WHEN despot Kim Jong-il popped his tyrannical clogs the entire people of North Korea melted into a quivering mass of hysterical bawling.
Considering Kim’s contempt for his citizens was surpassed only by his thirst for liquor and pornography, it seemed odd that his passing was lamented.
You don’t normally thank someone who steals your food and DVDs, leaving you to starve in boredom. People appeared to mourn because someone off camera was once again yanking the reins of oppression.
As I sat at home having a pleasantly uneventful New Year’s Eve with a few friends and relatives, I thought: “There’ll be lots of people out tonight and they will be forced to have ‘fun’.”
They won’t be sent to forced labour camps in the North Korean mountains for failing to put on a convincing smile, but many will be bored, tired, and irritated. And having spent copious amounts of money some will feel an obligation to ‘enjoy’ themselves. Others will wish they’d stayed at home.
The mood of enforced fun on such occasions as New Year’s Eve bears an uncanny similarity to the forced atmosphere of mourning when one of the world’s most evil men died.
There is a type of ‘fun’, which must be achieved at all costs, including actual enjoyment, and New Year’s Eves (NYEs) are usually the epitome of this enforced fun.
I’ve had a handful of NYEs which were moderately enjoyable, but just as many were averagely rubbish or spirit-crushingly pants.

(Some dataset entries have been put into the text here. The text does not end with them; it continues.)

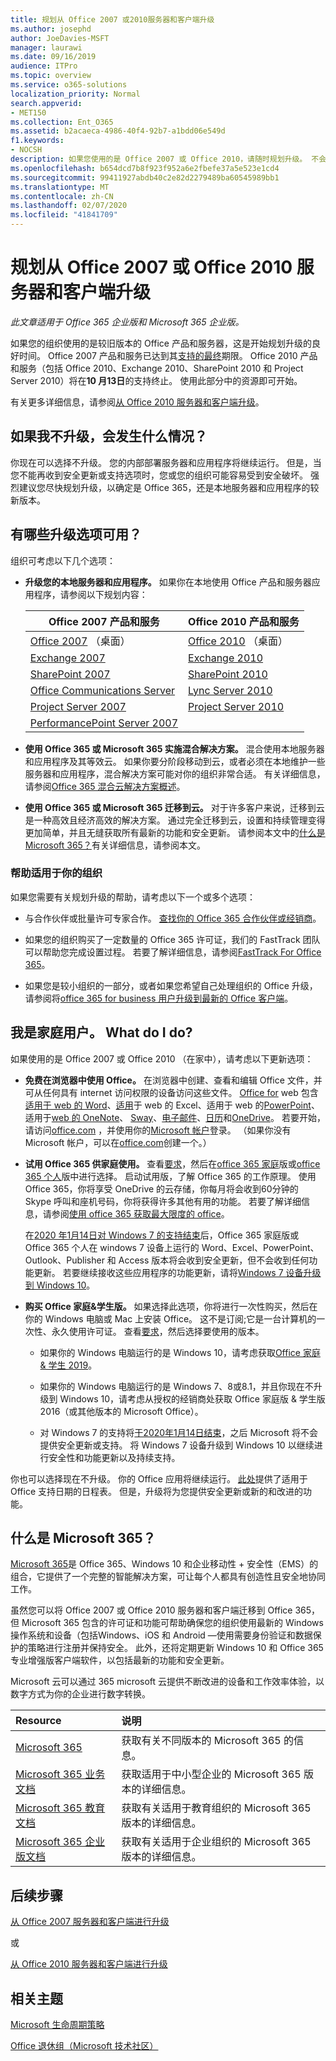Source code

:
```yaml
---
title: 规划从 Office 2007 或2010服务器和客户端升级
ms.author: josephd
author: JoeDavies-MSFT
manager: laurawi
ms.date: 09/16/2019
audience: ITPro
ms.topic: overview
ms.service: o365-solutions
localization_priority: Normal
search.appverid:
- MET150
ms.collection: Ent_O365
ms.assetid: b2acaeca-4986-40f4-92b7-a1bdd06e549d
f1.keywords:
- NOCSH
description: 如果您使用的是 Office 2007 或 Office 2010，请随时规划升级。 不会堵塞过期和不受支持的应用程序和服务器。 使用这些资源开始使用您的计划。
ms.openlocfilehash: b654dcd7b8f923f952a6e2fbefe37a5e523e1cd4
ms.sourcegitcommit: 99411927abdb40c2e82d2279489ba60545989bb1
ms.translationtype: MT
ms.contentlocale: zh-CN
ms.lasthandoff: 02/07/2020
ms.locfileid: "41841709"
---
```

# <a name="plan-your-upgrade-from-office-2007-or-office-2010-servers-and-clients"></a>规划从 Office 2007 或 Office 2010 服务器和客户端升级

*此文章适用于 Office 365 企业版和 Microsoft 365 企业版。*

如果您的组织使用的是较旧版本的 Office 产品和服务器，这是开始规划升级的良好时间。 Office 2007 产品和服务已达到其[支持的最终](upgrade-from-office-2007-servers-and-products.md)期限。 Office 2010 产品和服务（包括 Office 2010、Exchange 2010、SharePoint 2010 和 Project Server 2010）将在**10 月13日**的支持终止。 使用此部分中的资源即可开始。

有关更多详细信息，请参阅[从 Office 2010 服务器和客户端升级](upgrade-from-office-2010-servers-and-products.md)。

## <a name="what-happens-if-i-dont-upgrade"></a>如果我不升级，会发生什么情况？

你现在可以选择不升级。 您的内部部署服务器和应用程序将继续运行。 但是，当您不能再收到安全更新或支持选项时，您或您的组织可能容易受到安全破坏。 强烈建议您尽快规划升级，以确定是 Office 365，还是本地服务器和应用程序的较新版本。

## <a name="what-upgrade-options-are-available"></a>有哪些升级选项可用？      

组织可考虑以下几个选项：

- **升级您的本地服务器和应用程序。** 如果你在本地使用 Office 产品和服务器应用程序，请参阅以下规划内容：<br/> 

    
    |Office 2007 产品和服务  |Office 2010 产品和服务  |
    |---------|---------|
    |[Office 2007](https://docs.microsoft.com/DeployOffice/office-2007-end-support-roadmap) （桌面） | [Office 2010](https://docs.microsoft.com/DeployOffice/office-2010-end-support-roadmap) （桌面） |
    |[Exchange 2007](exchange-2007-end-of-support.md) |[Exchange 2010](exchange-2010-end-of-support.md) |
    |[SharePoint 2007](sharepoint-2007-end-of-support.md) |[SharePoint 2010](upgrade-from-sharepoint-2010.md) |
    |[Office Communications Server](https://docs.microsoft.com/skypeforbusiness/plan-your-deployment/upgrade) |[Lync Server 2010](https://docs.microsoft.com/skypeforbusiness/plan-your-deployment/upgrade) |
    |[Project Server 2007](project-server-2007-end-of-support.md) |[Project Server 2010](project-server-2010-end-of-support.md) |
    |[PerformancePoint Server 2007](pps-2007-end-of-support.md) | |
 
- **使用 Office 365 或 Microsoft 365 实施混合解决方案。** 混合使用本地服务器和应用程序及其等效云。 如果你要分阶段移动到云，或者必须在本地维护一些服务器和应用程序，混合解决方案可能对你的组织非常合适。 有关详细信息，请参阅[Office 365 混合云解决方案概述](hybrid-cloud-overview.md)。 
    
- **使用 Office 365 或 Microsoft 365 迁移到云。** 对于许多客户来说，迁移到云是一种高效且经济高效的解决方案。 通过完全迁移到云，设置和持续管理变得更加简单，并且无缝获取所有最新的功能和安全更新。 请参阅本文中的[什么是 Microsoft 365？](#what-is-microsoft-365)有关详细信息，请参阅本文。
    
### <a name="help-is-available-for-your-organization"></a>帮助适用于你的组织

如果您需要有关规划升级的帮助，请考虑以下一个或多个选项：

- 与合作伙伴或批量许可专家合作。 [查找你的 Office 365 合作伙伴或经销商](https://support.office.com/article/b6c18a9b-2aed-4c84-9d75-af709160258c.aspx)。 

- 如果您的组织购买了一定数量的 Office 365 许可证，我们的 FastTrack 团队可以帮助您完成设置过程。 若要了解详细信息，请参阅[FastTrack For Office 365](https://www.microsoft.com/fasttrack/microsoft-365/office-365)。

- 如果您是较小组织的一部分，或者如果您希望自己处理组织的 Office 升级，请参阅将[office 365 for business 用户升级到最新的 Office 客户端](https://docs.microsoft.com/office365/admin/setup/upgrade-users-to-latest-office-client)。 
  
## <a name="im-a-home-user-what-do-i-do"></a>我是家庭用户。 What do I do?

如果使用的是 Office 2007 或 Office 2010 （在家中），请考虑以下更新选项：

- **免费在浏览器中使用 Office。** 在浏览器中创建、查看和编辑 Office 文件，并可从任何具有 internet 访问权限的设备访问这些文件。 [Office for](https://products.office.com/office-online/documents-spreadsheets-presentations-office-online) web 包含[适用于 web 的 Word](https://go.microsoft.com/fwlink/p/?linkid=746664)、[适用](https://go.microsoft.com/fwlink/p/?linkid=746665)于 web 的 Excel、适用于 web 的[PowerPoint](https://go.microsoft.com/fwlink/p/?linkid=746666)、适用于[web 的 OneNote](https://go.microsoft.com/fwlink/p/?linkid=746674)、 [Sway](https://go.microsoft.com/fwlink/p/?linkid=746675)、[电子邮件](https://go.microsoft.com/fwlink/p/?linkid=746676)、[日历](https://go.microsoft.com/fwlink/p/?linkid=746678)和[OneDrive](https://go.microsoft.com/fwlink/p/?linkid=746679)。 若要开始，请访问[office.com](https://office.com) ，并使用你的[Microsoft 帐户](https://account.microsoft.com/account)登录。 （如果你没有 Microsoft 帐户，可以在[office.com](https://office.com)创建一个。）

- **试用 Office 365 供家庭使用。** 查看[要求](https://www.microsoft.com/p/office-365-home/cfq7ttc0k5dm?rtc=1&activetab=pivot:techspecstab)，然后在[office 365 家庭](https://www.microsoft.com/p/office-365-home/cfq7ttc0k5dm)版或[office 365 个人](https://www.microsoft.com/p/office-365-personal/cfq7ttc0k5bf)版中进行选择。 启动试用版，了解 Office 365 的工作原理。 使用 Office 365，你将享受 OneDrive 的云存储，你每月将会收到60分钟的 Skype 呼叫和座机号码，你将获得许多其他有用的功能。 若要了解详细信息，请参阅[使用 office 365 获取最大限度的 office](https://products.office.com/compare-all-microsoft-office-products?&activetab=tab%3aprimaryr1)。

   在[2020 年1月14日对 Windows 7 的支持结束](https://www.microsoft.com/windowsforbusiness/end-of-windows-7-support)后，Office 365 家庭版或 Office 365 个人在 windows 7 设备上运行的 Word、Excel、PowerPoint、Outlook、Publisher 和 Access 版本将会收到安全更新，但不会收到任何功能更新。 若要继续接收这些应用程序的功能更新，请将[Windows 7 设备升级到 Windows 10](https://support.microsoft.com/help/12435/windows-10-upgrade-faq)。
    
- **购买 Office 家庭&amp;学生版。** 如果选择此选项，你将进行一次性购买，然后在你的 Windows 电脑或 Mac 上安装 Office。 这不是订阅;它是一台计算机的一次性、永久使用许可证。 查看[要求](https://office.com/systemrequirements)，然后选择要使用的版本。

    - 如果你的 Windows 电脑运行的是 Windows 10，请考虑获取[Office 家庭 & 学生 2019](https://www.microsoft.com/p/office-home-student-2019/cfq7ttc0k7c8)。

    - 如果你的 Windows 电脑运行的是 Windows 7、8或8.1，并且你现在不升级到 Windows 10，请考虑从授权的经销商处获取 Office 家庭版 & 学生版2016（或其他版本的 Microsoft Office）。
     
     - 对 Windows 7 的支持将[于2020年1月14日结束](https://www.microsoft.com/windowsforbusiness/end-of-windows-7-support)，之后 Microsoft 将不会提供安全更新或支持。 将 Windows 7 设备升级到 Windows 10 以继续进行安全性和功能更新以及持续支持。

你也可以选择现在不升级。 你的 Office 应用将继续运行。 [此处](https://go.microsoft.com/fwlink/p/?linkid=2085724)提供了适用于 Office 支持日期的日程表。 但是，升级将为您提供安全更新或新的和改进的功能。
   
## <a name="what-is-microsoft-365"></a>什么是 Microsoft 365？

[Microsoft 365](https://www.microsoft.com/microsoft-365)是 Office 365、Windows 10 和企业移动性 + 安全性（EMS）的组合，它提供了一个完整的智能解决方案，可让每个人都具有创造性且安全地协同工作。 
  
虽然您可以将 Office 2007 或 Office 2010 服务器和客户端迁移到 Office 365，但 Microsoft 365 包含的许可证和功能可帮助确保您的组织使用最新的 Windows 操作系统和设备（包括Windows、iOS 和 Android —使用需要身份验证和数据保护的策略进行注册并保持安全。 此外，还将定期更新 Windows 10 和 Office 365 专业增强版客户端软件，以包括最新的功能和安全更新。
  
Microsoft 云可以通过 365 microsoft 云提供不断改进的设备和工作效率体验，以数字方式为你的企业进行数字转换。
  
|**Resource**|**说明**|
|:-----|:-----|
|[Microsoft 365](https://www.microsoft.com/microsoft-365) <br/> |获取有关不同版本的 Microsoft 365 的信息。  <br/> |
|[Microsoft 365 业务文档](https://docs.microsoft.com/microsoft-365/business/) <br/> |获取适用于中小型企业的 Microsoft 365 版本的详细信息。  <br/> |
|[Microsoft 365 教育文档](https://docs.microsoft.com/microsoft-365/education/) <br/> |获取有关适用于教育组织的 Microsoft 365 版本的详细信息。  <br/> |
|[Microsoft 365 企业版文档](https://docs.microsoft.com/microsoft-365/enterprise/) <br/> |获取有关适用于企业组织的 Microsoft 365 版本的详细信息。  <br/> |

## <a name="next-step"></a>后续步骤

[从 Office 2007 服务器和客户端进行升级](upgrade-from-office-2007-servers-and-products.md)

或

[从 Office 2010 服务器和客户端进行升级](upgrade-from-office-2010-servers-and-products.md)
   
## <a name="related-topics"></a>相关主题
  
[Microsoft 生命周期策略](https://go.microsoft.com/fwlink/?linkid=865200)

[Office 退休组（Microsoft 技术社区）](https://go.microsoft.com/fwlink/?linkid=842065)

One of my worst NYEs straddled 1997 and 1998. I’d paid £25 to go to a dance music festival at Granada Studios, in Manchester. Half of my school year was going and that should have been a warning.
I wasn’t keen on half of my fellow pupils and some I positively detested. But most of my best friends were going and the only other option was staying at home and crying.
As it soon transpired, one of my chums would spend the entire night unsociably reclining on his soon-to-be girlfriend’s lap. Another mate would have yet another domestic with his sociopathic girlfriend.
Despite trying to convince myself otherwise, I hated dance music. I still do. It’s pretty sad when a genre of music is best appreciated amidst a vortex of speed, ecstasy and cocaine. I wasn’t on any of those and so I spent the night wandering around like a lost – and sober – dog.
I’m pretty convinced that people drink or drug themselves into oblivion on New Year’s Eve to avoid pondering on how disappointed they are with the party, and sometimes, their own lives. Sometimes I think enforced fun acts as safety device to stop unsatisfied souls from tottering into a nervous breakdown.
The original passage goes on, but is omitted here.